For a small, or even mid-sized nonprofit, there are so many things to get done, many hats to be worn and often those all fall on one or two people (paid or unpaid). Regardless of the size of your organization, the breadth of your donor base or the engagement-level of your supporters, putting effort into End of Year giving is a MUST.
According to Nonprofit Tech For Good’s 2017 amalgam of technology data, 30% of all online giving occurs annually in December and 10% of all yearly online giving happens in the last three days of the year. Historically, End of Year giving has been allocated to personal appeals through direct mail, but those times are changing. While direct mail appeals still have their place and should perhaps be employed (based on your donor demographics), online giving has increased exponentially over the past ten years, including a whopping 18% in 2016 alone.
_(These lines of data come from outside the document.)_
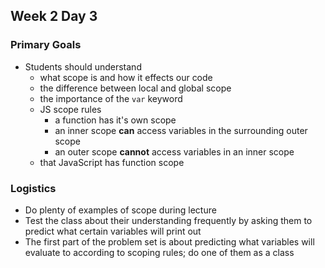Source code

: ## Week 2 Day 3

### Primary Goals

- Students should understand
  - what scope is and how it effects our code
  - the difference between local and global scope
  - the importance of the `var` keyword
  - JS scope rules
    - a function has it's own scope
    - an inner scope **can** access variables in the surrounding outer scope
    - an outer scope **cannot** access variables in an inner scope
  - that JavaScript has function scope

### Logistics

- Do plenty of examples of scope during lecture
- Test the class about their understanding frequently by asking them to predict
what certain variables will print out
- The first part of the problem set is about predicting what variables will evaluate
to according to scoping rules; do one of them as a class
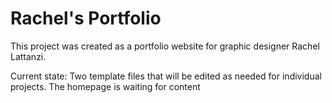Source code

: # Rachel's Portfolio
This project was created as a portfolio website for graphic designer Rachel Lattanzi.

Current state: Two template files that will be edited as needed for individual projects.
The homepage is waiting for content
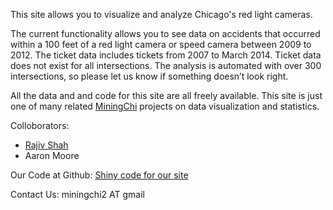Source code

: This site allows you to visualize and analyze Chicago's red light cameras. 

The current functionality allows you to see data on accidents that occurred within a 100 feet of a red light camera or speed camera between 2009 to 2012.  The ticket data includes tickets from 2007 to March 2014. Ticket data does not exist for all intersections.  The analysis is automated with over 300 intersections, so please let us know if something doesn’t look right.

All the data and and code for this site are all freely available. This site is just one of many related <a href="http://www.MiningChi.com" target=" blank">MiningChi</a> projects on data visualization and statistics.

Colloborators:
+ <a href="http://www.rajivshah.com" target=" blank">Rajiv Shah</a>
+ Aaron Moore

Our Code at Github:
<a href="https://github.com/miningchi/redlight" target=" blank">Shiny code for our site</a>

Contact Us:
miningchi2 AT gmail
So even if you haven’t yet begun to plan, it is definitely not too late nor a waste of time to start now. According to Cathexis Partners’ ideas on fundraising in the final months and days of the year, creating a theme or story around your organization is the first step, followed by a communication plan that gets your story out there and facilitates your organization’s ability to spread your message across multiple channels.
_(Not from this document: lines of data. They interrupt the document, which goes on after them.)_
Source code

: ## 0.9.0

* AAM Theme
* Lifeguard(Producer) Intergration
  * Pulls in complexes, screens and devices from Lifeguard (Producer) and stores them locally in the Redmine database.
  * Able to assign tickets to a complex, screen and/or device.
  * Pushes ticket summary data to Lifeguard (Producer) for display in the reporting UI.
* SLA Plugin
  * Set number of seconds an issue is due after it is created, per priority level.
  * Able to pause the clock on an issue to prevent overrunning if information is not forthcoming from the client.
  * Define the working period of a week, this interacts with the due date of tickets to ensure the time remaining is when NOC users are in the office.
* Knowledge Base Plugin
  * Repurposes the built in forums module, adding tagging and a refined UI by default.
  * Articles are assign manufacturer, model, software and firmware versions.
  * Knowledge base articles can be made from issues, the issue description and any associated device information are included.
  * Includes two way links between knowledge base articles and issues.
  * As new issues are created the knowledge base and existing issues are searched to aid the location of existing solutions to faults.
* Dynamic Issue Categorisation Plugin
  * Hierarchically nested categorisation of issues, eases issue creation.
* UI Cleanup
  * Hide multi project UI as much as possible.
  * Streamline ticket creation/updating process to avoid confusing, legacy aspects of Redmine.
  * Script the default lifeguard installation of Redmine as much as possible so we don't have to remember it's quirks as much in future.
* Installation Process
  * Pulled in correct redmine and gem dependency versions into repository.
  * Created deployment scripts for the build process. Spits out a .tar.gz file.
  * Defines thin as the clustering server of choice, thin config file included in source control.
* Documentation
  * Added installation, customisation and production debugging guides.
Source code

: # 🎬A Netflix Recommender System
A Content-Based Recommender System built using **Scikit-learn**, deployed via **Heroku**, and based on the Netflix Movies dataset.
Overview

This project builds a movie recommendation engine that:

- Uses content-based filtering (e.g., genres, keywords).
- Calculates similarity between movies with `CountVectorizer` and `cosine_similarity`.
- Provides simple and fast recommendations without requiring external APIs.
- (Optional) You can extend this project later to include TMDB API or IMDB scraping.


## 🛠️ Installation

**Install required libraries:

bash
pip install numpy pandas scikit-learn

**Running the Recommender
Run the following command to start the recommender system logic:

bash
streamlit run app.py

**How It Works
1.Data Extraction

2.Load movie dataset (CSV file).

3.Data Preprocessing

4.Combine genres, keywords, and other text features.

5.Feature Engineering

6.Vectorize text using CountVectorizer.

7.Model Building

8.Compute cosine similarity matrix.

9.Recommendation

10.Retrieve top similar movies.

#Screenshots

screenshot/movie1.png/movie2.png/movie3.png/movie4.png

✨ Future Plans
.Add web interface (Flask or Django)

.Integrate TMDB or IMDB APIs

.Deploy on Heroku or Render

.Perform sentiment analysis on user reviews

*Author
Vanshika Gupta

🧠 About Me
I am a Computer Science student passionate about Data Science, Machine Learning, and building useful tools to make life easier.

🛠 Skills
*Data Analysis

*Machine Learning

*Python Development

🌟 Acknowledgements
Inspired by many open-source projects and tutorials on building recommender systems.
Key to this plan is building a specific campaign or donation page. Considering the engagement experience of your donors (and their networks) is very important. A dedicated End of Year giving donation page (or campaign) allows your organization to highlight your story, establish immediacy for the gift and communicate with your donors in language that appeals to the psychology of giving. In addition, considering your End of Year campaign or donation page as a curated site for donors that does all of the above, but also suggests giving levels or increments and even describes what those dollars accomplish for your nonprofit can substantially increase the donation amounts you receive. Your mission takes center-stage when your donors (or organizational investors) understand clearly the implicit value of their gift.
Getting your core supporters behind your campaign and encouraging them to not only donate but share the End of Year effort on social media, via email and through making phone calls is an integral part of any campaign, even moreso during the “giving season”, as many nonprofits and organizations are vying for attention and money. Person to person asks, or peer-to-peer fundraising will humanize your online presence.
Finally, be liberal and authentic in your thank yous. Thank everybody: your donors of course, but also your staff, board members, volunteers, surrogates and sneezers. This is likely the last time you will make contact with each one in the year, so it is important to make it count and make it about them. The creation of sustaining (or recurring) donors should always be your end goal: the average sustaining donor will give 46% more in one year than an average one-time giver.